How to complete this task → How many separate lines of the data contain "Description"? Give the count and nothing else.

[Dataset items]
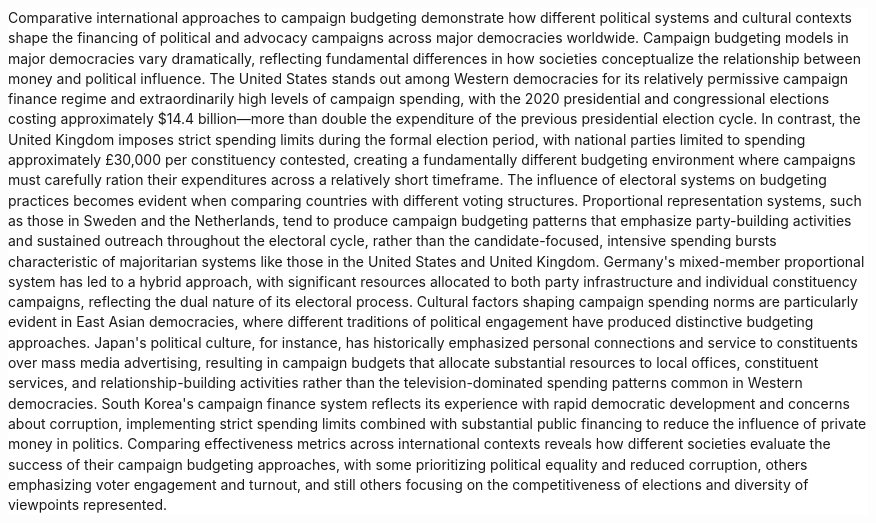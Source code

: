 Comparative international approaches to campaign budgeting demonstrate how different political systems and cultural contexts shape the financing of political and advocacy campaigns across major democracies worldwide. Campaign budgeting models in major democracies vary dramatically, reflecting fundamental differences in how societies conceptualize the relationship between money and political influence. The United States stands out among Western democracies for its relatively permissive campaign finance regime and extraordinarily high levels of campaign spending, with the 2020 presidential and congressional elections costing approximately $14.4 billion—more than double the expenditure of the previous presidential election cycle. In contrast, the United Kingdom imposes strict spending limits during the formal election period, with national parties limited to spending approximately £30,000 per constituency contested, creating a fundamentally different budgeting environment where campaigns must carefully ration their expenditures across a relatively short timeframe. The influence of electoral systems on budgeting practices becomes evident when comparing countries with different voting structures. Proportional representation systems, such as those in Sweden and the Netherlands, tend to produce campaign budgeting patterns that emphasize party-building activities and sustained outreach throughout the electoral cycle, rather than the candidate-focused, intensive spending bursts characteristic of majoritarian systems like those in the United States and United Kingdom. Germany's mixed-member proportional system has led to a hybrid approach, with significant resources allocated to both party infrastructure and individual constituency campaigns, reflecting the dual nature of its electoral process. Cultural factors shaping campaign spending norms are particularly evident in East Asian democracies, where different traditions of political engagement have produced distinctive budgeting approaches. Japan's political culture, for instance, has historically emphasized personal connections and service to constituents over mass media advertising, resulting in campaign budgets that allocate substantial resources to local offices, constituent services, and relationship-building activities rather than the television-dominated spending patterns common in Western democracies. South Korea's campaign finance system reflects its experience with rapid democratic development and concerns about corruption, implementing strict spending limits combined with substantial public financing to reduce the influence of private money in politics. Comparing effectiveness metrics across international contexts reveals how different societies evaluate the success of their campaign budgeting approaches, with some prioritizing political equality and reduced corruption, others emphasizing voter engagement and turnout, and still others focusing on the competitiveness of elections and diversity of viewpoints represented.
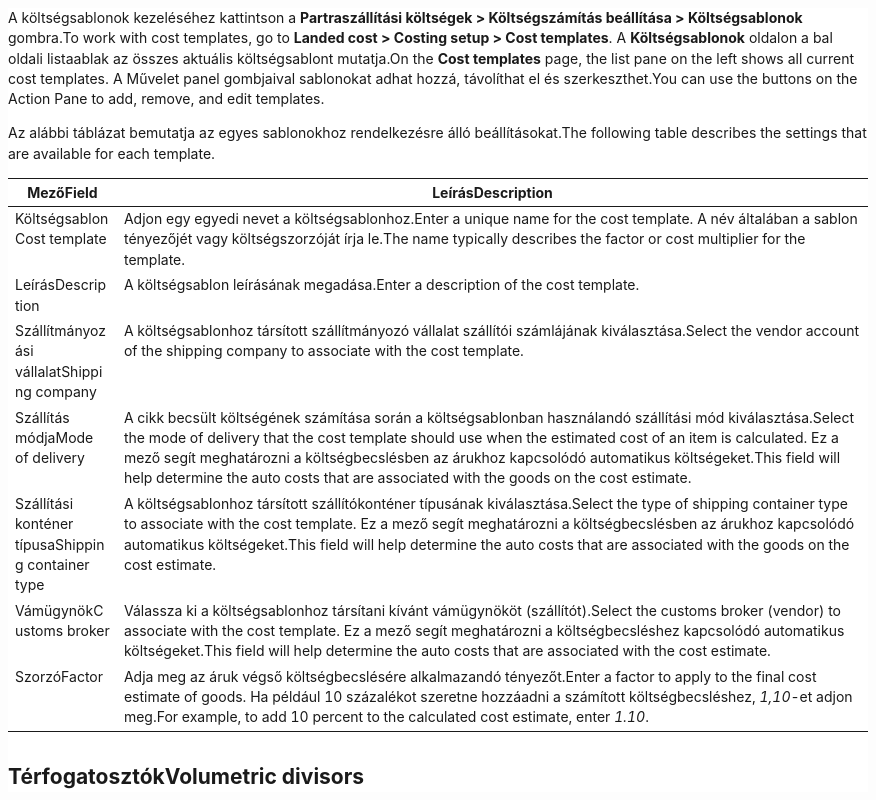 <span data-ttu-id="6b925-224">A költségsablonok kezeléséhez kattintson a **Partraszállítási költségek \> Költségszámítás beállítása \> Költségsablonok** gombra.</span><span class="sxs-lookup"><span data-stu-id="6b925-224">To work with cost templates, go to **Landed cost \> Costing setup \> Cost templates**.</span></span> <span data-ttu-id="6b925-225">A **Költségsablonok** oldalon a bal oldali listaablak az összes aktuális költségsablont mutatja.</span><span class="sxs-lookup"><span data-stu-id="6b925-225">On the **Cost templates** page, the list pane on the left shows all current cost templates.</span></span> <span data-ttu-id="6b925-226">A Művelet panel gombjaival sablonokat adhat hozzá, távolíthat el és szerkeszthet.</span><span class="sxs-lookup"><span data-stu-id="6b925-226">You can use the buttons on the Action Pane to add, remove, and edit templates.</span></span>

<span data-ttu-id="6b925-227">Az alábbi táblázat bemutatja az egyes sablonokhoz rendelkezésre álló beállításokat.</span><span class="sxs-lookup"><span data-stu-id="6b925-227">The following table describes the settings that are available for each template.</span></span>

| <span data-ttu-id="6b925-228">Mező</span><span class="sxs-lookup"><span data-stu-id="6b925-228">Field</span></span> | <span data-ttu-id="6b925-229">Leírás</span><span class="sxs-lookup"><span data-stu-id="6b925-229">Description</span></span> |
|---|---|
| <span data-ttu-id="6b925-230">Költségsablon</span><span class="sxs-lookup"><span data-stu-id="6b925-230">Cost template</span></span> | <span data-ttu-id="6b925-231">Adjon egy egyedi nevet a költségsablonhoz.</span><span class="sxs-lookup"><span data-stu-id="6b925-231">Enter a unique name for the cost template.</span></span> <span data-ttu-id="6b925-232">A név általában a sablon tényezőjét vagy költségszorzóját írja le.</span><span class="sxs-lookup"><span data-stu-id="6b925-232">The name typically describes the factor or cost multiplier for the template.</span></span> |
| <span data-ttu-id="6b925-233">Leírás</span><span class="sxs-lookup"><span data-stu-id="6b925-233">Description</span></span> | <span data-ttu-id="6b925-234">A költségsablon leírásának megadása.</span><span class="sxs-lookup"><span data-stu-id="6b925-234">Enter a description of the cost template.</span></span> |
| <span data-ttu-id="6b925-235">Szállítmányozási vállalat</span><span class="sxs-lookup"><span data-stu-id="6b925-235">Shipping company</span></span> | <span data-ttu-id="6b925-236">A költségsablonhoz társított szállítmányozó vállalat szállítói számlájának kiválasztása.</span><span class="sxs-lookup"><span data-stu-id="6b925-236">Select the vendor account of the shipping company to associate with the cost template.</span></span> |
| <span data-ttu-id="6b925-237">Szállítás módja</span><span class="sxs-lookup"><span data-stu-id="6b925-237">Mode of delivery</span></span> | <span data-ttu-id="6b925-238">A cikk becsült költségének számítása során a költségsablonban használandó szállítási mód kiválasztása.</span><span class="sxs-lookup"><span data-stu-id="6b925-238">Select the mode of delivery that the cost template should use when the estimated cost of an item is calculated.</span></span> <span data-ttu-id="6b925-239">Ez a mező segít meghatározni a költségbecslésben az árukhoz kapcsolódó automatikus költségeket.</span><span class="sxs-lookup"><span data-stu-id="6b925-239">This field will help determine the auto costs that are associated with the goods on the cost estimate.</span></span> |
| <span data-ttu-id="6b925-240">Szállítási konténer típusa</span><span class="sxs-lookup"><span data-stu-id="6b925-240">Shipping container type</span></span> | <span data-ttu-id="6b925-241">A költségsablonhoz társított szállítókonténer típusának kiválasztása.</span><span class="sxs-lookup"><span data-stu-id="6b925-241">Select the type of shipping container type to associate with the cost template.</span></span> <span data-ttu-id="6b925-242">Ez a mező segít meghatározni a költségbecslésben az árukhoz kapcsolódó automatikus költségeket.</span><span class="sxs-lookup"><span data-stu-id="6b925-242">This field will help determine the auto costs that are associated with the goods on the cost estimate.</span></span> |
| <span data-ttu-id="6b925-243">Vámügynök</span><span class="sxs-lookup"><span data-stu-id="6b925-243">Customs broker</span></span> | <span data-ttu-id="6b925-244">Válassza ki a költségsablonhoz társítani kívánt vámügynököt (szállítót).</span><span class="sxs-lookup"><span data-stu-id="6b925-244">Select the customs broker (vendor) to associate with the cost template.</span></span> <span data-ttu-id="6b925-245">Ez a mező segít meghatározni a költségbecsléshez kapcsolódó automatikus költségeket.</span><span class="sxs-lookup"><span data-stu-id="6b925-245">This field will help determine the auto costs that are associated with the cost estimate.</span></span> |
| <span data-ttu-id="6b925-246">Szorzó</span><span class="sxs-lookup"><span data-stu-id="6b925-246">Factor</span></span> | <span data-ttu-id="6b925-247">Adja meg az áruk végső költségbecslésére alkalmazandó tényezőt.</span><span class="sxs-lookup"><span data-stu-id="6b925-247">Enter a factor to apply to the final cost estimate of goods.</span></span> <span data-ttu-id="6b925-248">Ha például 10 százalékot szeretne hozzáadni a számított költségbecsléshez, *1,10*-et adjon meg.</span><span class="sxs-lookup"><span data-stu-id="6b925-248">For example, to add 10 percent to the calculated cost estimate, enter *1.10*.</span></span> |

## <a name="volumetric-divisors"></a><span data-ttu-id="6b925-249">Térfogatosztók</span><span class="sxs-lookup"><span data-stu-id="6b925-249">Volumetric divisors</span></span>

Solved problem → 2